Полковник Герман невольно залюбовался капитаном Шимонфи, стройным, с хорошей офицерской выправкой. Наверное, ему понравилась страстность, с которой тот защищал своего друга. Он покивал головой и перевел взгляд на майора Мольке.

— Зачитайте сообщение нашего московского агента 4/5.

Майор, подойдя к сейфу, достал оттуда папку и раскрыл ее.

— Если позволите, господин полковник, сначала я зачитаю донесение агента Лоза.

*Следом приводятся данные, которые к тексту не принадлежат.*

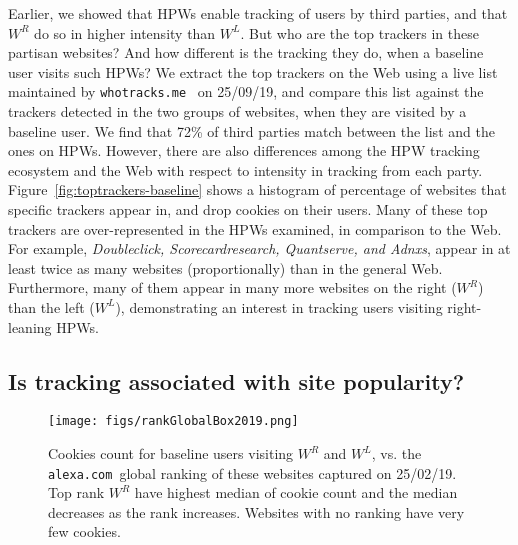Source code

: \documentclass{article}
\newcommand{\hpw}{HPW\xspace}
\newcommand{\hpws}{HPWs\xspace}
\newcommand{\alexa}{\texttt{alexa.com}}
\begin{document}
Earlier, we showed that \hpws enable tracking of users by third parties, and that $W^R$ do so in higher intensity than $W^L$.
But who are the top trackers in these partisan websites?
And how different is the tracking they do, when a baseline user visits such \hpws?
We extract the top trackers on the Web using a live list maintained by \texttt{whotracks.me}~\cite{whotracksme} on 25/09/19, and compare this list against the trackers detected in the two groups of websites, when they are visited by a baseline user.
We find that 72\% of third parties match between the list and the ones on \hpws.
However, there are also differences among the \hpw tracking ecosystem and the Web with respect to intensity in tracking from each party.
Figure~\ref{fig:toptrackers-baseline} shows a histogram of percentage of websites that specific trackers appear in, and drop cookies on their users.
Many of these top trackers are over-represented in the \hpws examined, in comparison to the Web.
For example, \textit{Doubleclick, Scorecardresearch, Quantserve, and Adnxs}, appear in at least twice as many websites (proportionally) than in the general Web.
Furthermore, many of them appear in many more websites on the right ($W^R$) than the left ($W^L$), demonstrating an interest in tracking users visiting right-leaning \hpws.

\subsection{Is tracking associated with site popularity?}\label{sec:popularity-baselines}

\begin{figure}[t]
    \centering
    \texttt{[image: figs/rankGlobalBox2019.png]}
    \caption{Cookies count for baseline users visiting $W^R$ and $W^L$, vs. the \alexa\ global ranking of these websites captured on 25/02/19.
        Top rank $W^R$ have highest median of cookie count and the median decreases as the rank increases.
        Websites with no ranking have very few cookies.} 
    \label{fig:rankBaseRange}
    \vspace{-0.5cm}
\end{figure}
\end{document}
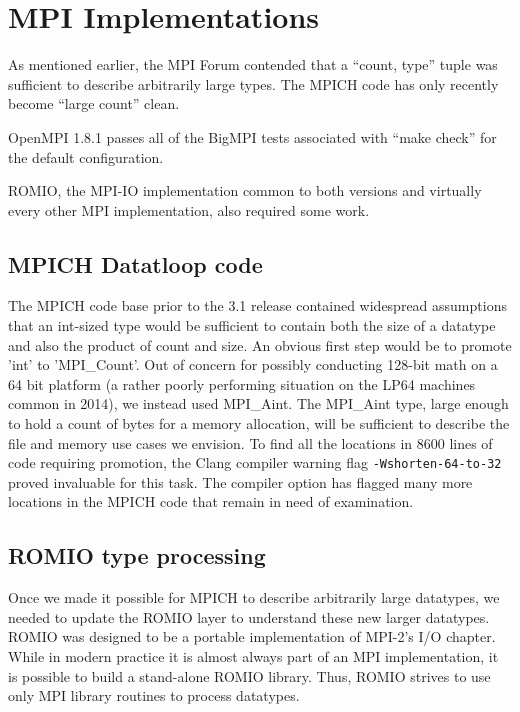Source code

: 
\section{MPI Implementations}
As mentioned earlier, the MPI Forum contended that a ``count, type''
tuple was sufficient to describe
arbitrarily large types.  The MPICH code has only recently become
``large count'' clean.

OpenMPI 1.8.1 passes all of the BigMPI tests associated with
``make check'' for the default configuration.

ROMIO, the MPI-IO implementation common to both versions and
virtually every other MPI implementation, also required some work.

\subsection{MPICH Datatloop code}
The MPICH code base prior to the
3.1 release contained widespread assumptions that an int-sized type
would be sufficient to contain both the size of a datatype and also the product
of count and size.   An obvious first step would be to promote 'int' to 'MPI\_Count'.
Out of concern for possibly conducting 128-bit math on a 64 bit platform (a
rather poorly performing situation on the LP64 machines common in 2014),
we instead used MPI\_Aint.  The MPI\_Aint type, large enough to hold a
count of bytes for a memory allocation, will be sufficient to describe the file
and memory use cases we envision.  To find all the locations in 8600 lines of
code requiring promotion, the Clang compiler warning flag
\texttt{-Wshorten-64-to-32} proved invaluable for this task.  The compiler option has
flagged many more
locations in the MPICH code that remain in need of examination.

\subsection{ROMIO type processing}

Once we made it possible for MPICH to describe arbitrarily large datatypes, we
needed to update the ROMIO layer to understand these new larger datatypes.
ROMIO \cite{thakur:mpi-io-implement} was designed to be a portable
 implementation of MPI-2's I/O
chapter.  While in modern practice it is almost always part of an MPI
implementation, it is possible to build a stand-alone ROMIO library.  Thus,
ROMIO strives to use only MPI library routines to process datatypes.

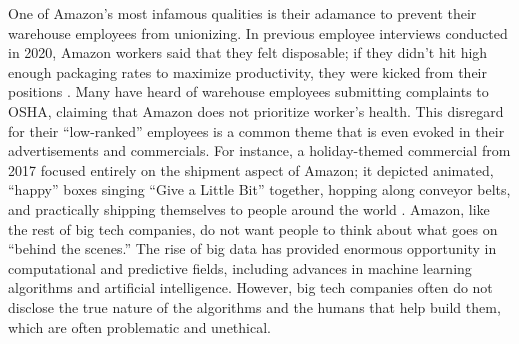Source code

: \documentclass[twoside]{article}
\begin{document}
One of Amazon’s most infamous qualities is their adamance to prevent their warehouse employees from unionizing. In previous employee interviews conducted in 2020, Amazon workers said that they felt disposable; if they didn’t hit high enough packaging rates to maximize productivity, they were kicked from their positions \cite{amazon1}. Many have heard of warehouse employees submitting complaints to OSHA, claiming that Amazon does not prioritize worker’s health. This disregard for their “low-ranked” employees is a common theme that is even evoked in their advertisements and commercials. For instance, a holiday-themed commercial from 2017 focused entirely on the shipment aspect of Amazon; it depicted animated, “happy” boxes singing “Give a Little Bit” together, hopping along conveyor belts, and practically shipping themselves to people around the world \cite{amazon2}. Amazon, like the rest of big tech companies, do not want people to think about what goes on “behind the scenes.” The rise of big data has provided enormous opportunity in computational and predictive fields, including advances in machine learning algorithms and artificial intelligence. However, big tech companies often do not disclose the true nature of the algorithms and the humans that help build them, which are often problematic and unethical.
\end{document}
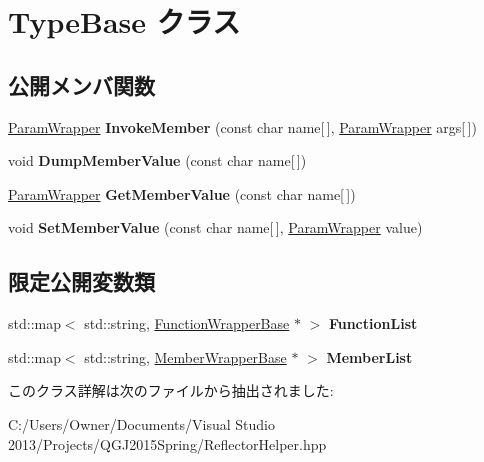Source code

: \hypertarget{class_type_base}{}\section{Type\+Base クラス}
\label{class_type_base}
\subsection*{公開メンバ関数}
\begin{DoxyCompactItemize}
\item 
\hyperlink{struct_param_wrapper}{Param\+Wrapper} {\bfseries Invoke\+Member} (const char name\mbox{[}$\,$\mbox{]}, \hyperlink{struct_param_wrapper}{Param\+Wrapper} args\mbox{[}$\,$\mbox{]})\hypertarget{class_type_base_ad4cca8a58d284e0447f7fff1e671319a}{}\label{class_type_base_ad4cca8a58d284e0447f7fff1e671319a}

\item 
void {\bfseries Dump\+Member\+Value} (const char name\mbox{[}$\,$\mbox{]})\hypertarget{class_type_base_a1434cd986055c222be202c6241cbf170}{}\label{class_type_base_a1434cd986055c222be202c6241cbf170}

\item 
\hyperlink{struct_param_wrapper}{Param\+Wrapper} {\bfseries Get\+Member\+Value} (const char name\mbox{[}$\,$\mbox{]})\hypertarget{class_type_base_a0a1b96a99e65bbef324913d852f4fcf3}{}\label{class_type_base_a0a1b96a99e65bbef324913d852f4fcf3}

\item 
void {\bfseries Set\+Member\+Value} (const char name\mbox{[}$\,$\mbox{]}, \hyperlink{struct_param_wrapper}{Param\+Wrapper} value)\hypertarget{class_type_base_a900f97573266819bfde3322772e17b68}{}\label{class_type_base_a900f97573266819bfde3322772e17b68}

\end{DoxyCompactItemize}
\subsection*{限定公開変数類}
\begin{DoxyCompactItemize}
\item 
std\+::map$<$ std\+::string, \hyperlink{class_function_wrapper_base}{Function\+Wrapper\+Base} $\ast$ $>$ {\bfseries Function\+List}\hypertarget{class_type_base_ac19ee4eac8481c7b77a8981f4bd76f8b}{}\label{class_type_base_ac19ee4eac8481c7b77a8981f4bd76f8b}

\item 
std\+::map$<$ std\+::string, \hyperlink{class_member_wrapper_base}{Member\+Wrapper\+Base} $\ast$ $>$ {\bfseries Member\+List}\hypertarget{class_type_base_a68371a5101fb0695f0bdd74555d0b4b1}{}\label{class_type_base_a68371a5101fb0695f0bdd74555d0b4b1}

\end{DoxyCompactItemize}


このクラス詳解は次のファイルから抽出されました\+:\begin{DoxyCompactItemize}
\item 
C\+:/\+Users/\+Owner/\+Documents/\+Visual Studio 2013/\+Projects/\+Q\+G\+J2015\+Spring/Reflector\+Helper.\+hpp\end{DoxyCompactItemize}

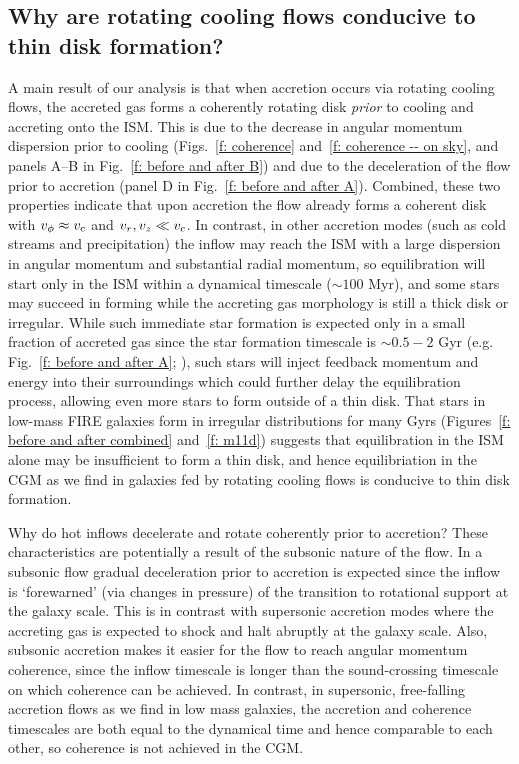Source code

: \documentclass[fleqn,usenatbib]{mnras}
\begin{document}
\subsection{Why are rotating cooling flows conducive to thin disk formation?}
\label{s: why CFs thin disks}

A main result of our analysis is that when accretion occurs via rotating cooling flows, the accreted gas forms a coherently rotating disk \textit{prior} to cooling and accreting onto the ISM.
This is due to the decrease in angular momentum dispersion prior to cooling (Figs.~\ref{f: coherence} and~\ref{f: coherence -- on sky}, and panels A--B in Fig.~\ref{f: before and after B}) and due to the deceleration of the flow prior to accretion (panel D in Fig.~\ref{f: before and after A}).
Combined, these two properties indicate that upon accretion the flow already forms a coherent disk with $v_\phi\approx v_{\rm c}$ and $v_r, v_z \ll v_{\rm c}$.
In contrast, in other accretion modes (such as cold streams and precipitation) the inflow may reach the ISM with a large dispersion in angular momentum and substantial radial momentum, so equilibration will start only in the ISM within a dynamical timescale ($\sim 100$ Myr), and some stars may succeed in forming while the accreting gas morphology is still a thick disk or irregular.
While such immediate star formation is expected only in a small fraction of accreted gas since the star formation timescale is $\sim0.5-2$ Gyr (e.g. Fig.~\ref{f: before and after A}; \citealt{Bigiel2008}), such stars will inject feedback momentum and energy into their surroundings which could further delay the equilibration process, allowing even more stars to form outside of a thin disk.
That stars in low-mass FIRE galaxies form in irregular distributions for many Gyrs (Figures~\ref{f: before and after combined} and~\ref{f: m11d}) suggests that equilibration in the ISM alone may be insufficient to form a thin disk, and hence equilibriation in the CGM as we find in galaxies fed by rotating cooling flows is conducive to thin disk formation. 

Why do hot inflows decelerate and rotate coherently prior to accretion?
These characteristics are potentially a result of the subsonic nature of the flow. 
In a subsonic flow gradual deceleration prior to accretion is expected since the inflow is `forewarned' (via changes in pressure) of the transition to rotational support at the galaxy scale.
This is in contrast with supersonic accretion modes where the accreting gas is expected to shock and halt abruptly at the galaxy scale.
Also, subsonic accretion makes it easier for the flow to reach angular momentum coherence, since the inflow timescale is longer than the sound-crossing timescale on which coherence can be achieved. In contrast, in supersonic, free-falling accretion flows as we find in low mass galaxies, the accretion and coherence timescales are both equal to the dynamical time and hence comparable to each other, so coherence is not achieved in the CGM.
\end{document}
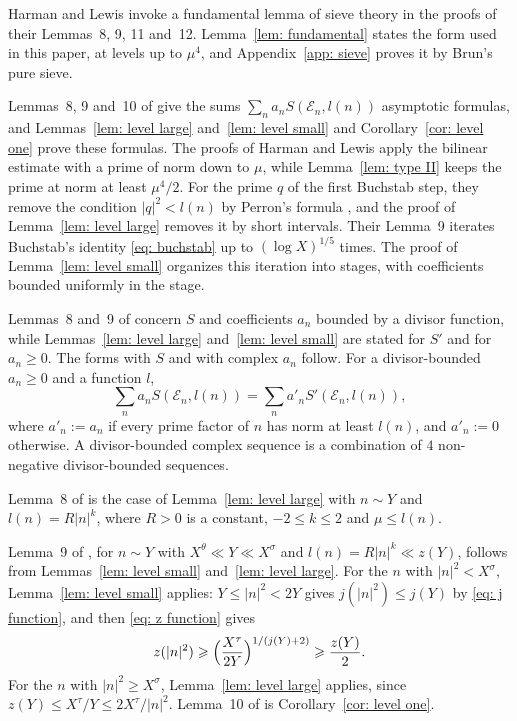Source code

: \documentclass{article}
\numberwithin{equation}{section}
\newcommand{\Le}{\leqslant}
\newcommand{\Ge}{\geqslant}
\begin{document}
Harman and Lewis invoke a fundamental lemma of sieve theory in the proofs of their Lemmas~8, 9, 11 and~12. Lemma~\ref{lem: fundamental} states the form used in this paper, at levels up to $\mu^4$, and Appendix~\ref{app: sieve} proves it by Brun's pure sieve.

Lemmas~8, 9 and~10 of \citet{harman2001gaussian} give the sums $\sum_n a_n S(\mathcal{E}_n, l(n))$ asymptotic formulas, and Lemmas~\ref{lem: level large} and~\ref{lem: level small} and Corollary~\ref{cor: level one} prove these formulas. The proofs of Harman and Lewis apply the bilinear estimate with a prime of norm down to $\mu$, while Lemma~\ref{lem: type II} keeps the prime at norm at least $\mu^4/2$. For the prime $q$ of the first Buchstab step, they remove the condition $|q|^2 < l(n)$ by Perron's formula \citep[p.~128]{harman2001gaussian}, and the proof of Lemma~\ref{lem: level large} removes it by short intervals. Their Lemma~9 iterates Buchstab's identity \eqref{eq: buchstab} up to $(\log X)^{1/5}$ times. The proof of Lemma~\ref{lem: level small} organizes this iteration into stages, with coefficients bounded uniformly in the stage.

Lemmas~8 and~9 of \citet{harman2001gaussian} concern $S$ and coefficients $a_n$ bounded by a divisor function, while Lemmas~\ref{lem: level large} and~\ref{lem: level small} are stated for $S'$ and for $a_n \Ge 0$. The forms with $S$ and with complex $a_n$ follow. For a divisor-bounded $a_n \Ge 0$ and a function $l$,
\begin{equation*}
\sum_n a_n S(\mathcal{E}_n, l(n)) = \sum_n a'_n S'(\mathcal{E}_n, l(n)),
\end{equation*}
where $a'_n := a_n$ if every prime factor of $n$ has norm at least $l(n)$, and $a'_n := 0$ otherwise. A divisor-bounded complex sequence is a combination of $4$ non-negative divisor-bounded sequences.

Lemma~8 of \citet{harman2001gaussian} is the case of Lemma~\ref{lem: level large} with $n \sim Y$ and $l(n) = R|n|^k$, where $R > 0$ is a constant, $-2 \Le k \Le 2$ and $\mu \Le l(n)$.

Lemma~9 of \citet{harman2001gaussian}, for $n \sim Y$ with $X^{\theta} \ll Y \ll X^{\sigma}$ and $l(n) = R|n|^k \ll z(Y)$, follows from Lemmas~\ref{lem: level small} and~\ref{lem: level large}. For the $n$ with $|n|^2 < X^{\sigma}$, Lemma~\ref{lem: level small} applies: $Y \Le |n|^2 < 2Y$ gives $j(|n|^2) \Le j(Y)$ by \eqref{eq: j function}, and then \eqref{eq: z function} gives
\begin{equation*}
z(|n|^2) \Ge \Bigl( \frac{X^{\tau}}{2Y} \Bigr)^{1/(j(Y)+2)} \Ge \frac{z(Y)}{2}.
\end{equation*} For the $n$ with $|n|^2 \Ge X^{\sigma}$, Lemma~\ref{lem: level large} applies, since $z(Y) \Le X^{\tau}/Y \Le 2X^{\tau}/|n|^2$. Lemma~10 of \citet{harman2001gaussian} is Corollary~\ref{cor: level one}.
\end{document}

— Лоза? А, помню. Читайте, майор.

Мольке вынул из папки один листок и, поясняя подполковнику Мадяри, сказал:

— Это донесение 1942 года. В то время я был начальником агентурной разведки и контрразведки бронетанкового корпуса «Принц Евгений». Нашему корпусу был придан штрафной батальон из политических заключенных. Мне удалось внедрить свою агентуру в ряды политических и даже завербовать одного уважаемого всеми коммуниста, который, — он заулыбался, — который при «крещении» получил имя Лоза.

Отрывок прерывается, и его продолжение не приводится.